### Dataset entries
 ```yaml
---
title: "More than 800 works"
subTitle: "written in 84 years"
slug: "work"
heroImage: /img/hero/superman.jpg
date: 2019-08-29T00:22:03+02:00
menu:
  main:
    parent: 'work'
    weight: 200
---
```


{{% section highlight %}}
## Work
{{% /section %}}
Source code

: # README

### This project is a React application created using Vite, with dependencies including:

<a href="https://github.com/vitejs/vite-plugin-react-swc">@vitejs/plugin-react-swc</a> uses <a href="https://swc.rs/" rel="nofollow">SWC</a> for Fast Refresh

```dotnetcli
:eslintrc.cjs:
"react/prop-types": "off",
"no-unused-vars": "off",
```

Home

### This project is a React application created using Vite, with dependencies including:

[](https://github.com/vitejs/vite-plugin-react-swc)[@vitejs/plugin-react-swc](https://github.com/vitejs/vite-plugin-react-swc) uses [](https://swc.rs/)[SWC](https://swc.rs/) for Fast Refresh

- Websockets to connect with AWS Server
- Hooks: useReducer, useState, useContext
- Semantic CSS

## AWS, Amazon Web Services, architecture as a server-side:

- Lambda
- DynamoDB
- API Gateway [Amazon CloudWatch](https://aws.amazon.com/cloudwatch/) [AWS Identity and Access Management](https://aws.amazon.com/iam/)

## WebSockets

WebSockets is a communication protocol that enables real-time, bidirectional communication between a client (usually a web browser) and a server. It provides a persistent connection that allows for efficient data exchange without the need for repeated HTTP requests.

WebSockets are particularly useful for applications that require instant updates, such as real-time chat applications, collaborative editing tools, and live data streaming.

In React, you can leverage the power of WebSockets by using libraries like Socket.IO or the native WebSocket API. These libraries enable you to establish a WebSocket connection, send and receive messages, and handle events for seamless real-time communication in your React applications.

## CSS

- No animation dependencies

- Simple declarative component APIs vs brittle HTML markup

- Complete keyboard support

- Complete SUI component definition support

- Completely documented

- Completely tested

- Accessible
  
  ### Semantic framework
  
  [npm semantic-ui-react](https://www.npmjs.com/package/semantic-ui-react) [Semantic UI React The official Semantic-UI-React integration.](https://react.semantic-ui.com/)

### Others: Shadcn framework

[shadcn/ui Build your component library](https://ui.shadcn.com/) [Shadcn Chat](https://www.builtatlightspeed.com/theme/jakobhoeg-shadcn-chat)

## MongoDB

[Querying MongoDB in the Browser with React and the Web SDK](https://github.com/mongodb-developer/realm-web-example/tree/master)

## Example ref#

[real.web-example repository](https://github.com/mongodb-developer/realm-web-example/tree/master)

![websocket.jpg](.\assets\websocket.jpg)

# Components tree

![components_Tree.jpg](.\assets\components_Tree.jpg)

### Required work
In the listing above, find every line with the word "Completely" and copy it out.

### Exercise answer
- Completely documented
- Completely tested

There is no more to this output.